E veniamo al decreto che recentemente il ministro Calenda, dopo il ministro Galletti, ha firmato. Mi spiega perché per voi è così importante?

Per noi vuol dire il recupero di una stabilità che ci ha portato non pochi problemi nell’ultimo periodo. In effetti la legge ci indica che lo statuto del Consorzio non deve essere approvato unicamente dalla sua assemblea, ma anche dai due ministeri di controllo. Noi abbiamo modificato lo statuto originale del 1992 due volte: nel 2002 e nel 2009, per dar luogo proprio alle prescrizioni delle leggi dello stato. Ma l’approvazione che doveva essere un’operazione tacita, da parte dei due ministeri, non era mai stata fatta. Si era creata quindi una situazione in cui anche il lavoro del nostro Consiglio di Amministrazione, basato su di uno statuto privo dell’autorizzazione ministeriale, era a rischio.

 

 

Oli lubrificanti usati

 

In conclusione Presidente, ammesso che ci siano ancora margini di miglioramento per il lavoro del CONOU, cosa chiederebbe di fare, in più o meglio, agli attori del vostro sistema?
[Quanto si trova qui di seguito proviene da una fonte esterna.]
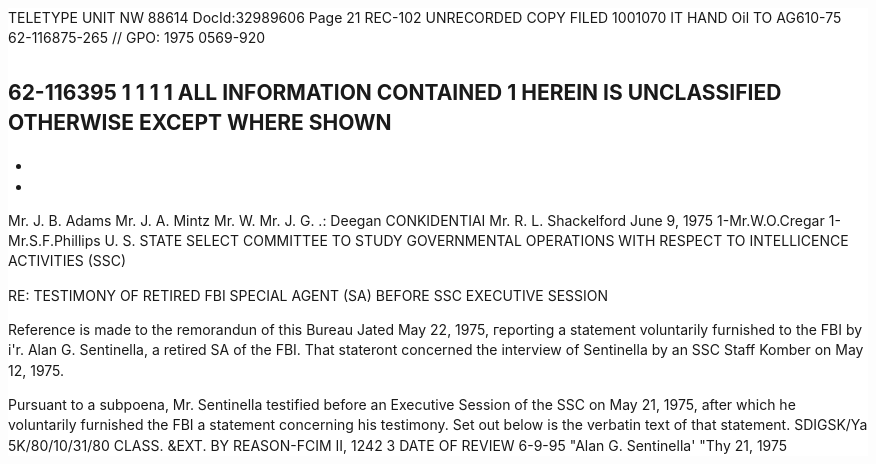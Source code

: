 TELETYPE UNIT
NW 88614 DocId:32989606 Page 21
REC-102
UNRECORDED COPY FILED 1001070
IT HAND Oil
TO AG610-75
62-116875-265
//
GPO: 1975 0569-920

62-116395
1
1
1
1
ALL INFORMATION CONTAINED 1
HEREIN IS UNCLASSIFIED
OTHERWISE
EXCEPT WHERE SHOWN
-
-
-
Mr. J. B. Adams
Mr. J. A. Mintz
Mr. W.
Mr. J. G.
.: Deegan CONKIDENTIAI
Mr. R. L. Shackelford
June 9, 1975
1-Mr.W.O.Cregar
1-Mr.S.F.Phillips
U. S. STATE SELECT COMMITTEE TO
STUDY GOVERNMENTAL OPERATIONS WITH
RESPECT TO INTELLICENCE ACTIVITIES (SSC)

RE: TESTIMONY OF RETIRED FBI
SPECIAL AGENT (SA) BEFORE
SSC EXECUTIVE SESSION

Reference is made to the remorandun of this Bureau
Jated May 22, 1975, герorting a statement voluntarily furnished
to the FBI by i'r. Alan G. Sentinella, a retired SA of the FBI.
That stateront concerned the interview of Sentinella by an SSC
Staff Komber on May 12, 1975.

Pursuant to a subpoena, Mr. Sentinella testified
before an Executive Session of the SSC on May 21, 1975, after
which he voluntarily furnished the FBI a statement concerning
his testimony. Set out below is the verbatin text of that
statement.
SDIGSK/Ya
5K/80/10/31/80
CLASS. &EXT. BY
REASON-FCIM II, 1242 3
DATE OF REVIEW
6-9-95
"Alan G. Sentinella'
"Thy 21, 1975
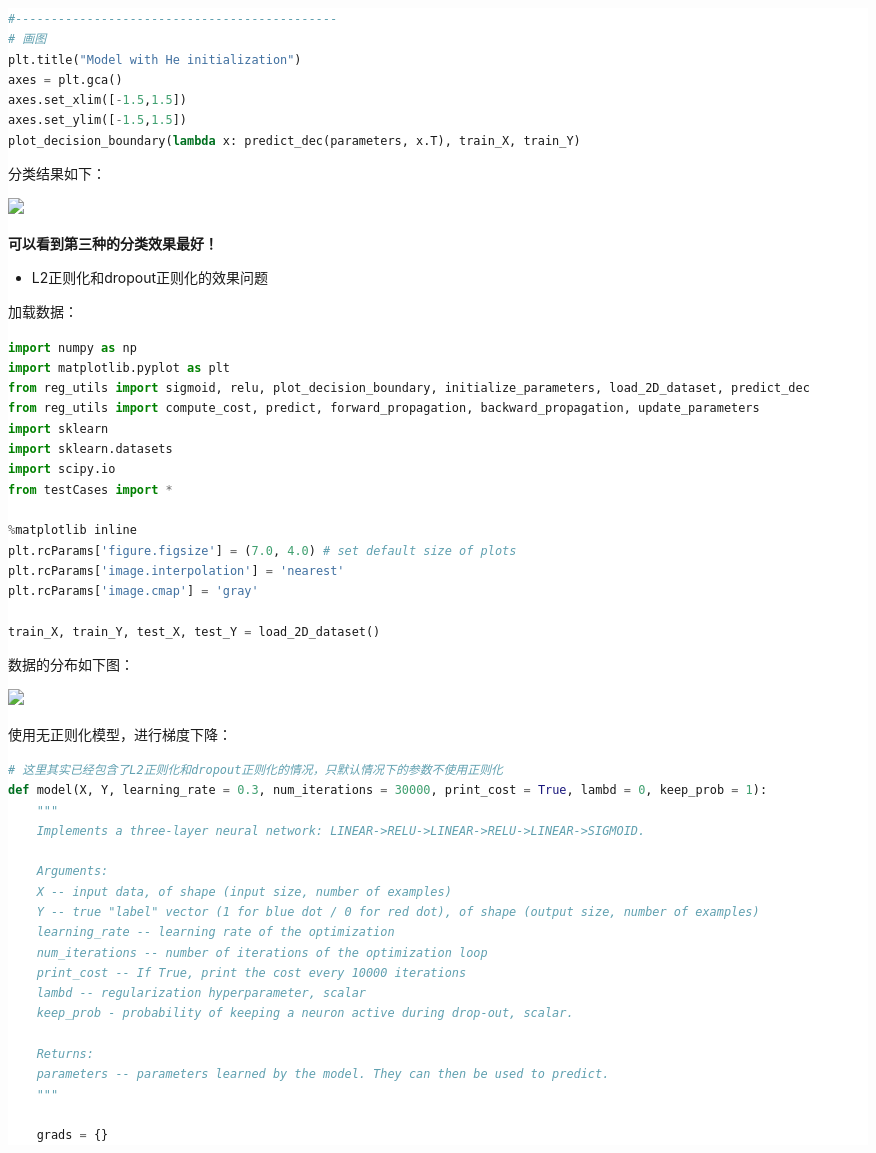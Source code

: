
 ```python
#---------------------------------------------
# 画图
plt.title("Model with He initialization")
axes = plt.gca()
axes.set_xlim([-1.5,1.5])
axes.set_ylim([-1.5,1.5])
plot_decision_boundary(lambda x: predict_dec(parameters, x.T), train_X, train_Y)
```

分类结果如下：

![](https://blog-1311257248.cos.ap-nanjing.myqcloud.com/imgs/deep-learning%26computer-vision/img21.jpg)

**可以看到第三种的分类效果最好！**

* L2正则化和dropout正则化的效果问题

加载数据：

```python
import numpy as np
import matplotlib.pyplot as plt
from reg_utils import sigmoid, relu, plot_decision_boundary, initialize_parameters, load_2D_dataset, predict_dec
from reg_utils import compute_cost, predict, forward_propagation, backward_propagation, update_parameters
import sklearn
import sklearn.datasets
import scipy.io
from testCases import *

%matplotlib inline
plt.rcParams['figure.figsize'] = (7.0, 4.0) # set default size of plots
plt.rcParams['image.interpolation'] = 'nearest'
plt.rcParams['image.cmap'] = 'gray'

train_X, train_Y, test_X, test_Y = load_2D_dataset()
```

数据的分布如下图：

![](https://blog-1311257248.cos.ap-nanjing.myqcloud.com/imgs/deep-learning%26computer-vision/img27.jpg)

使用无正则化模型，进行梯度下降：

```python
# 这里其实已经包含了L2正则化和dropout正则化的情况，只默认情况下的参数不使用正则化
def model(X, Y, learning_rate = 0.3, num_iterations = 30000, print_cost = True, lambd = 0, keep_prob = 1):
    """
    Implements a three-layer neural network: LINEAR->RELU->LINEAR->RELU->LINEAR->SIGMOID.
    
    Arguments:
    X -- input data, of shape (input size, number of examples)
    Y -- true "label" vector (1 for blue dot / 0 for red dot), of shape (output size, number of examples)
    learning_rate -- learning rate of the optimization
    num_iterations -- number of iterations of the optimization loop
    print_cost -- If True, print the cost every 10000 iterations
    lambd -- regularization hyperparameter, scalar
    keep_prob - probability of keeping a neuron active during drop-out, scalar.
    
    Returns:
    parameters -- parameters learned by the model. They can then be used to predict.
    """
        
    grads = {}
```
Ai cittadini chiederei di aumentare ancor di più la consapevolezza che stiamo trattano un rifiuto altamente pericoloso e che quindi bisogna evitare il “fai da te”, cioè il cambio dell’olio, ma affidarlo a chi lo fa di professione. Al Governo chiederei di migliorare una legge imperfetta, frutto di tante manipolazioni che mostrano una comprensione parziale dei reali problemi del settore. Ai produttori di rifiuti chiederei di non miscelare tra di loro le diverse tipologie di oli raccolti, oli che se fossero mantenuti separati, consentirebbero un coefficiente di recuperabilità molto più elevato.

 

E’ questo lo spazio che dobbiamo ancora recuperare per avere un ulteriore aumento di quella piccola percentuale di rigenerazione che ancora ci manca.